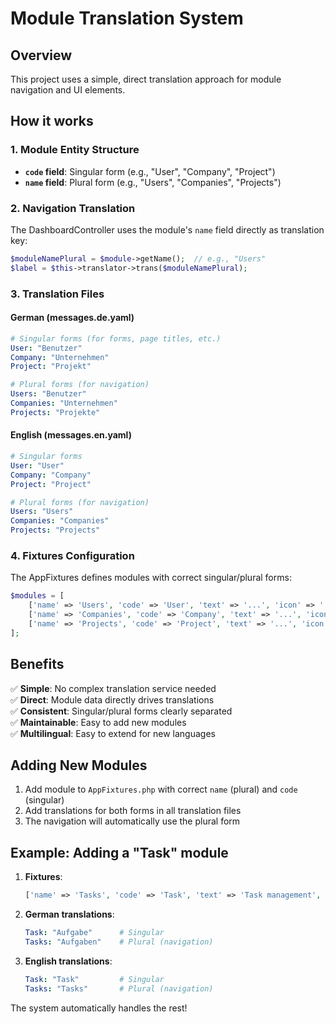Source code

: # Module Translation System

## Overview

This project uses a simple, direct translation approach for module navigation and UI elements.

## How it works

### 1. Module Entity Structure
- **`code` field**: Singular form (e.g., "User", "Company", "Project")  
- **`name` field**: Plural form (e.g., "Users", "Companies", "Projects")

### 2. Navigation Translation
The DashboardController uses the module's `name` field directly as translation key:

```php
$moduleNamePlural = $module->getName();  // e.g., "Users"
$label = $this->translator->trans($moduleNamePlural);
```

### 3. Translation Files

#### German (messages.de.yaml)
```yaml
# Singular forms (for forms, page titles, etc.)
User: "Benutzer"
Company: "Unternehmen"  
Project: "Projekt"

# Plural forms (for navigation)
Users: "Benutzer"
Companies: "Unternehmen"
Projects: "Projekte"
```

#### English (messages.en.yaml)
```yaml
# Singular forms
User: "User"
Company: "Company"
Project: "Project"

# Plural forms (for navigation)
Users: "Users"
Companies: "Companies"
Projects: "Projects"
```

### 4. Fixtures Configuration

The AppFixtures defines modules with correct singular/plural forms:

```php
$modules = [
    ['name' => 'Users', 'code' => 'User', 'text' => '...', 'icon' => '...'],
    ['name' => 'Companies', 'code' => 'Company', 'text' => '...', 'icon' => '...'],
    ['name' => 'Projects', 'code' => 'Project', 'text' => '...', 'icon' => '...'],
];
```

## Benefits

✅ **Simple**: No complex translation service needed  
✅ **Direct**: Module data directly drives translations  
✅ **Consistent**: Singular/plural forms clearly separated  
✅ **Maintainable**: Easy to add new modules  
✅ **Multilingual**: Easy to extend for new languages  

## Adding New Modules

1. Add module to `AppFixtures.php` with correct `name` (plural) and `code` (singular)
2. Add translations for both forms in all translation files
3. The navigation will automatically use the plural form

## Example: Adding a "Task" module

1. **Fixtures**:
   ```php
   ['name' => 'Tasks', 'code' => 'Task', 'text' => 'Task management', 'icon' => 'fas fa-tasks']
   ```

2. **German translations**:
   ```yaml
   Task: "Aufgabe"      # Singular
   Tasks: "Aufgaben"    # Plural (navigation)
   ```

3. **English translations**:
   ```yaml
   Task: "Task"         # Singular  
   Tasks: "Tasks"       # Plural (navigation)
   ```

The system automatically handles the rest!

-- Assigned task --
A faithful copy of every record is required, with no pictures included.

-- Result below --
Source code

: # Module Translation System

## Overview

This project uses a simple, direct translation approach for module navigation and UI elements.

## How it works

### 1. Module Entity Structure
- **`code` field**: Singular form (e.g., "User", "Company", "Project")  
- **`name` field**: Plural form (e.g., "Users", "Companies", "Projects")

### 2. Navigation Translation
The DashboardController uses the module's `name` field directly as translation key:

```php
$moduleNamePlural = $module->getName();  // e.g., "Users"
$label = $this->translator->trans($moduleNamePlural);
```

### 3. Translation Files

#### German (messages.de.yaml)
```yaml
# Singular forms (for forms, page titles, etc.)
User: "Benutzer"
Company: "Unternehmen"  
Project: "Projekt"

# Plural forms (for navigation)
Users: "Benutzer"
Companies: "Unternehmen"
Projects: "Projekte"
```

#### English (messages.en.yaml)
```yaml
# Singular forms
User: "User"
Company: "Company"
Project: "Project"

# Plural forms (for navigation)
Users: "Users"
Companies: "Companies"
Projects: "Projects"
```

### 4. Fixtures Configuration

The AppFixtures defines modules with correct singular/plural forms:

```php
$modules = [
    ['name' => 'Users', 'code' => 'User', 'text' => '...', 'icon' => '...'],
    ['name' => 'Companies', 'code' => 'Company', 'text' => '...', 'icon' => '...'],
    ['name' => 'Projects', 'code' => 'Project', 'text' => '...', 'icon' => '...'],
];
```

## Benefits

✅ **Simple**: No complex translation service needed  
✅ **Direct**: Module data directly drives translations  
✅ **Consistent**: Singular/plural forms clearly separated  
✅ **Maintainable**: Easy to add new modules  
✅ **Multilingual**: Easy to extend for new languages  

## Adding New Modules

1. Add module to `AppFixtures.php` with correct `name` (plural) and `code` (singular)
2. Add translations for both forms in all translation files
3. The navigation will automatically use the plural form

## Example: Adding a "Task" module

1. **Fixtures**:
   ```php
   ['name' => 'Tasks', 'code' => 'Task', 'text' => 'Task management', 'icon' => 'fas fa-tasks']
   ```

2. **German translations**:
   ```yaml
   Task: "Aufgabe"      # Singular
   Tasks: "Aufgaben"    # Plural (navigation)
   ```

3. **English translations**:
   ```yaml
   Task: "Task"         # Singular  
   Tasks: "Tasks"       # Plural (navigation)
   ```

The system automatically handles the rest!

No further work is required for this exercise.